* [Task description]: When you set down the entries, keep every word exactly as it is but drop the pictures.
#### Data supplied ####
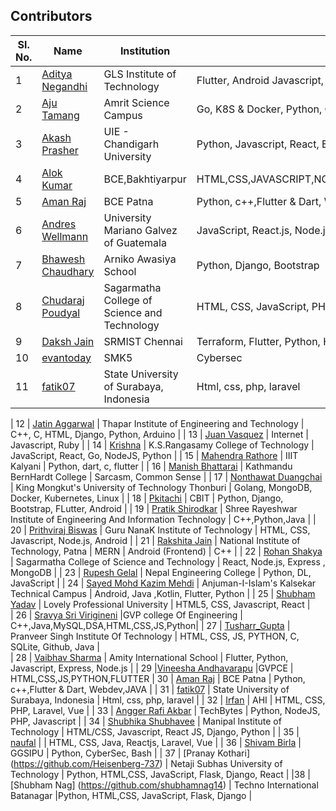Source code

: ## Contributors

| Sl. No. | Name                                                       | Institution                                                         | Skills                                        |
| ------- | ---------------------------------------------------------- | ------------------------------------------------------------------- | --------------------------------------------- |
| 1       | [Aditya Negandhi](https://github.com/binarybeast01)        | GLS Institute of Technology                                         | Flutter, Android Javascript, MERN|
| 2       | [Aju Tamang](https://github.com/aju100)                    | Amrit Science Campus                                                | Go, K8S & Docker, Python, C++                 |
| 3       | [Akash Prasher](https://github.com/akashprasher)           | UIE - Chandigarh University                                         | Python, Javascript, React, Express, Node.js |
| 4      | [Alok Kumar](https://github.com/alokkumarak)               | BCE,Bakhtiyarpur                                                    |  HTML,CSS,JAVASCRIPT,NODE,REACT,C,C++,JAVA,PYTHON,PHP,SQL,BOOTSTRAP
| 5       | [Aman Raj](https://github.com/AshAman999)                    | BCE Patna                                                |  Python, c++,Flutter & Dart, Webdev,JAVA                 |
| 6      | [Andres Wellmann](https://github.com/AndresW99)            | University Mariano Galvez of Guatemala                              | JavaScript, React.js, Node.js, CSS |
| 7       | [Bhawesh Chaudhary](https://github.com/callmebhawesh)      | Arniko Awasiya School                                               | Python, Django, Bootstrap                     |
| 8       | [Chudaraj Poudyal](https://github.com/crpoudyal)           | Sagarmatha College of Science and Technology                        | HTML, CSS, JavaScript, PHP                    |
| 9       | [Daksh Jain](https://github.com/Dakshjain1)                | SRMIST Chennai                                                      | Terraform, Flutter, Python, Hybrid Cloud |
| 10       | [evantoday](https://github.com/evantoday)| SMK5            | Cybersec                                                            |
| 11      | [fatik07](https://github.com/fatik07)                      | State University of Surabaya, Indonesia                             | Html, css, php, laravel                       |

| 12       | [Jatin Aggarwal](https://github.com/jatinagg1)             | Thapar Institute of Engineering and Technology | C++, C, HTML, Django, Python, Arduino |
| 13       | [Juan Vasquez](https://github.com/JuanVqz)                 | Internet                                                            | Javascript, Ruby                              |
| 14       | [Krishna](https://github.com/M-krishna)                    | K.S.Rangasamy College of Technology                                 | JavaScript, React, Go, NodeJS, Python         |
| 15       | [Mahendra Rathore](https://github.com/Mahendra7985)        | IIIT Kalyani                                                       | Python, dart, c, flutter                      |
| 16       | [Manish Bhattarai](https://github.com/nepalikingpin) | Kathmandu BernHardt College | Sarcasm, Common Sense |
| 17      | [Nonthawat Duangchai](https://github.com/n0nz)             | King Mongkut's University of Technology Thonburi                    | Golang, MongoDB, Docker, Kubernetes, Linux    |
| 18      | [Pkitachi](https://github.com/pkitachi)                    | CBIT                                                                | Python, Django, Bootstrap, FLutter, Android   |
| 19      | [Pratik Shirodkar](https://github.com/Pratik-Shirodkar)    | Shree Rayeshwar Institute of Engineering And Information Technology | C++,Python,Java                               |
| 20      | [Prithviraj Biswas](https://github.com/prithvirajcodes)    | Guru NanaK Institute of Technology                                  | HTML, CSS, Javascript, Node.js, Android       |
| 21      | [Rakshita Jain](https://github.com/raksh543)               | National Institute of Technology, Patna                             | MERN                                          | Android (Frontend) | C++ |
| 22      | [Rohan Shakya](https://github.com/Rohan-Shakya)            | Sagarmatha College of Science and Technology                        | React, Node.js, Express , MongoDB             |
| 23      | [Rupesh Gelal](https://github.com/rgrupesh)                | Nepal Engineering College                                           | Python, DL, JavaScript                        |
| 24      | [Sayed Mohd Kazim Mehdi](https://github.com/kazimsayed954) | Anjuman-I-Islam's Kalsekar Technical Campus                         | Android, Java ,Kotlin, Flutter, Python        |
| 25      | [Shubham Yadav](https://github.com/shubhamdsm)             | Lovely Professional University                                      | HTML5, CSS, Javascript, React |     
| 26      | [Sravya Sri Virigineni](https://github.com/sravyasri2001)  |GVP college Of Engineering                                           | C++,Java,MySQL,DSA,HTML,CSS,JS,Python|
| 27      | [Tusharr_Gupta](https://github.com/Tusharr08)              | Pranveer Singh Institute Of Technology | HTML, CSS, JS, PYTHON, C, SQLite, Github, Java   |  
| 28      | [Vaibhav Sharma](https://github.com/gigabite-pro)          | Amity International School                                          | Flutter, Python, Javascript, Express, Node.js |
| 29      |[Vineesha Andhavarapu](https://github.com/VINEESHAANDHAVARAPU)  |GVPCE                                                            | HTML,CSS,JS,PYTHON,FLUTTER
| 30       | [Aman Raj](https://github.com/AshAman999)                    | BCE Patna                                                |  Python, c++,Flutter & Dart, Webdev,JAVA                 |
| 31      | [fatik07](https://github.com/fatik07)                      | State University of Surabaya, Indonesia                             | Html, css, php, laravel                       |
| 32      | [Irfan](https://github.com/aneirfan)                      | AHI                             | HTML, CSS, PHP, Laravel, Vue                       |
| 33      | [Angger Rafi Akbar](https://github.com/rafinetiz)          | TechBytes                      | Python, NodeJS, PHP, Javascript | 
| 34       | [Shubhika Shubhavee](https://github.com/shubhavee)        | Manipal Institute of Technology                                         | HTML/CSS, Javascript, React JS, Django, Python |
| 35      | [naufal](https://github.com/fall-dawam)                      |                              | HTML, CSS, Java, Reactjs, Laravel, Vue                       |
| 36      | [Shivam Birla](https://github.com/Shivam4747)                      |         GGSIPU      |          Python, CyberSec, Bash          |
| 37      | [Pranay Kothari] (https://github.com/Heisenberg-737)       | Netaji Subhas University of Technology                              | Python, HTML,CSS, JavaScript, Flask, Django, React |
|38       |[Shubham Nag] (https://github.com/shubhamnag14)              | Techno International Batanagar          |Python, HTML,CSS, JavaScript, Flask, Django  |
####
* [Your solution]:
Source code

: ## Contributors

| Sl. No. | Name                                                       | Institution                                                         | Skills                                        |
| ------- | ---------------------------------------------------------- | ------------------------------------------------------------------- | --------------------------------------------- |
| 1       | [Aditya Negandhi](https://github.com/binarybeast01)        | GLS Institute of Technology                                         | Flutter, Android Javascript, MERN|
| 2       | [Aju Tamang](https://github.com/aju100)                    | Amrit Science Campus                                                | Go, K8S & Docker, Python, C++                 |
| 3       | [Akash Prasher](https://github.com/akashprasher)           | UIE - Chandigarh University                                         | Python, Javascript, React, Express, Node.js |
| 4      | [Alok Kumar](https://github.com/alokkumarak)               | BCE,Bakhtiyarpur                                                    |  HTML,CSS,JAVASCRIPT,NODE,REACT,C,C++,JAVA,PYTHON,PHP,SQL,BOOTSTRAP
| 5       | [Aman Raj](https://github.com/AshAman999)                    | BCE Patna                                                |  Python, c++,Flutter & Dart, Webdev,JAVA                 |
| 6      | [Andres Wellmann](https://github.com/AndresW99)            | University Mariano Galvez of Guatemala                              | JavaScript, React.js, Node.js, CSS |
| 7       | [Bhawesh Chaudhary](https://github.com/callmebhawesh)      | Arniko Awasiya School                                               | Python, Django, Bootstrap                     |
| 8       | [Chudaraj Poudyal](https://github.com/crpoudyal)           | Sagarmatha College of Science and Technology                        | HTML, CSS, JavaScript, PHP                    |
| 9       | [Daksh Jain](https://github.com/Dakshjain1)                | SRMIST Chennai                                                      | Terraform, Flutter, Python, Hybrid Cloud |
| 10       | [evantoday](https://github.com/evantoday)| SMK5            | Cybersec                                                            |
| 11      | [fatik07](https://github.com/fatik07)                      | State University of Surabaya, Indonesia                             | Html, css, php, laravel                       |

| 12       | [Jatin Aggarwal](https://github.com/jatinagg1)             | Thapar Institute of Engineering and Technology | C++, C, HTML, Django, Python, Arduino |
| 13       | [Juan Vasquez](https://github.com/JuanVqz)                 | Internet                                                            | Javascript, Ruby                              |
| 14       | [Krishna](https://github.com/M-krishna)                    | K.S.Rangasamy College of Technology                                 | JavaScript, React, Go, NodeJS, Python         |
| 15       | [Mahendra Rathore](https://github.com/Mahendra7985)        | IIIT Kalyani                                                       | Python, dart, c, flutter                      |
| 16       | [Manish Bhattarai](https://github.com/nepalikingpin) | Kathmandu BernHardt College | Sarcasm, Common Sense |
| 17      | [Nonthawat Duangchai](https://github.com/n0nz)             | King Mongkut's University of Technology Thonburi                    | Golang, MongoDB, Docker, Kubernetes, Linux    |
| 18      | [Pkitachi](https://github.com/pkitachi)                    | CBIT                                                                | Python, Django, Bootstrap, FLutter, Android   |
| 19      | [Pratik Shirodkar](https://github.com/Pratik-Shirodkar)    | Shree Rayeshwar Institute of Engineering And Information Technology | C++,Python,Java                               |
| 20      | [Prithviraj Biswas](https://github.com/prithvirajcodes)    | Guru NanaK Institute of Technology                                  | HTML, CSS, Javascript, Node.js, Android       |
| 21      | [Rakshita Jain](https://github.com/raksh543)               | National Institute of Technology, Patna                             | MERN                                          | Android (Frontend) | C++ |
| 22      | [Rohan Shakya](https://github.com/Rohan-Shakya)            | Sagarmatha College of Science and Technology                        | React, Node.js, Express , MongoDB             |
| 23      | [Rupesh Gelal](https://github.com/rgrupesh)                | Nepal Engineering College                                           | Python, DL, JavaScript                        |
| 24      | [Sayed Mohd Kazim Mehdi](https://github.com/kazimsayed954) | Anjuman-I-Islam's Kalsekar Technical Campus                         | Android, Java ,Kotlin, Flutter, Python        |
| 25      | [Shubham Yadav](https://github.com/shubhamdsm)             | Lovely Professional University                                      | HTML5, CSS, Javascript, React |     
| 26      | [Sravya Sri Virigineni](https://github.com/sravyasri2001)  |GVP college Of Engineering                                           | C++,Java,MySQL,DSA,HTML,CSS,JS,Python|
| 27      | [Tusharr_Gupta](https://github.com/Tusharr08)              | Pranveer Singh Institute Of Technology | HTML, CSS, JS, PYTHON, C, SQLite, Github, Java   |  
| 28      | [Vaibhav Sharma](https://github.com/gigabite-pro)          | Amity International School                                          | Flutter, Python, Javascript, Express, Node.js |
| 29      |[Vineesha Andhavarapu](https://github.com/VINEESHAANDHAVARAPU)  |GVPCE                                                            | HTML,CSS,JS,PYTHON,FLUTTER
| 30       | [Aman Raj](https://github.com/AshAman999)                    | BCE Patna                                                |  Python, c++,Flutter & Dart, Webdev,JAVA                 |
| 31      | [fatik07](https://github.com/fatik07)                      | State University of Surabaya, Indonesia                             | Html, css, php, laravel                       |
| 32      | [Irfan](https://github.com/aneirfan)                      | AHI                             | HTML, CSS, PHP, Laravel, Vue                       |
| 33      | [Angger Rafi Akbar](https://github.com/rafinetiz)          | TechBytes                      | Python, NodeJS, PHP, Javascript | 
| 34       | [Shubhika Shubhavee](https://github.com/shubhavee)        | Manipal Institute of Technology                                         | HTML/CSS, Javascript, React JS, Django, Python |
| 35      | [naufal](https://github.com/fall-dawam)                      |                              | HTML, CSS, Java, Reactjs, Laravel, Vue                       |
| 36      | [Shivam Birla](https://github.com/Shivam4747)                      |         GGSIPU      |          Python, CyberSec, Bash          |
| 37      | [Pranay Kothari] (https://github.com/Heisenberg-737)       | Netaji Subhas University of Technology                              | Python, HTML,CSS, JavaScript, Flask, Django, React |
|38       |[Shubham Nag] (https://github.com/shubhamnag14)              | Techno International Batanagar          |Python, HTML,CSS, JavaScript, Flask, Django  |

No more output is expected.